It can be hard to determine exactly what Scaredy Cat is about, considering that three plotlines are introduced in almost as many minutes. There’s a little girl running around a peaceful planet chanting “scaredy cat, scaredy cat” before something falls from the sky… and starts killing everybody. There are a set of anthropologists discussing a “restricted area” and a test subject who is apparently being tested to destruction. And then there’s the TARDIS, where C’rizz asks to see an unspoiled planet.

It’s standard reviewing technique to stop discussing the plot in Episode One, but I have to break that rule a little bit because it’s not until Episode Two that all of these disparate threads finally resolve into a coherent plot – that there are a set of scientists on that unspoiled planet running experiments on the natives, their project literally haunted by a chanting little girl.

Shindler insists in the liner notes that Scaredy Cat has always been a Doctor Who script, but it has all of the earmarks of a Sapphire & Steel story with the serial numbers barely filed off. An almost motionless pace, conflicting plotlines shattered over several timelines, a strange child constantly repeating a nonsense phrase (“scaredy cat” almost never ties into anything happening at the time and never moves the plot) — all of these are usually a sign that irregularities are being handled by the forces controlling each dimension.
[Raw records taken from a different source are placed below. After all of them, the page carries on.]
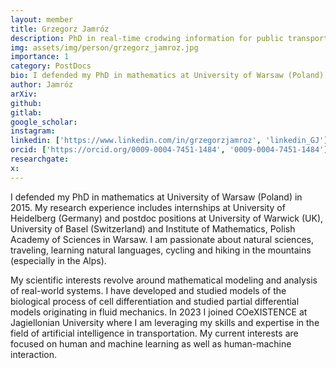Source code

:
 ```yaml
---
layout: member
title: Grzegorz Jamróz
description: PhD in real-time crodwing information for public transport
img: assets/img/person/grzegorz_jamroz.jpg
importance: 1
category: PostDocs
bio: I defended my PhD in mathematics at University of Warsaw (Poland) in 2015. My research experience includes internships at University of Heidelberg (Germany) and postdoc positions at University of Warwick (UK), University of Basel (Switzerland) and Institute of Mathematics, Polish Academy of Sciences in Warsaw.
author: Jamróz
arXiv:
github: 
gitlab:
google_scholar:
instagram:
linkedin: ['https://www.linkedin.com/in/grzegorzjamroz', 'linkedin_GJ'] 
orcid: ['https://orcid.org/0009-0004-7451-1484', '0009-0004-7451-1484']
researchgate:
x: 
---
```


I  defended my PhD in mathematics at University of Warsaw (Poland) in 2015. My research experience includes internships at University of Heidelberg (Germany) and postdoc positions at University of Warwick (UK), University of Basel (Switzerland) and Institute of Mathematics, Polish Academy of Sciences in Warsaw. I am passionate about natural sciences, traveling, learning natural languages, cycling and hiking in the mountains (especially in the Alps). 

My scientific interests revolve around mathematical modeling and analysis of real-world systems. I have developed and studied models of the biological process of cell differentiation and studied partial differential models originating in fluid mechanics. In 2023 I joined COeXISTENCE at Jagiellonian University where I am leveraging my skills and expertise in the field of artificial intelligence in transportation. My current interests are focused on human and machine learning as well as human-machine interaction.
Doctor Who elements do get unconvincingly bolted on – there is time travel and an argument between the Doctor and C’rizz about protecting the web of time vs changing history. But it’s an unconvincing join, unable to patch over huge foundational gaps like nobody noticing the secret (but highly technological) research station arriving and being supplied on the planet nobody visits but everyone watches.

Rather than filling in the holes, Shindler goes for a lot of technobabble to try to distract the listener, and when that doesn’t work, the screaming and the suggestive sound effects are deployed. The overall result is a highly unsatisfying story – a failure as both a Doctor Who adventure and as anything remotely scary.

Scaredy Cat (by Will Shindler; starring Paul McGann, India Fisher, Conrad Westmaas) was released by Big Finish Productions in October 2005.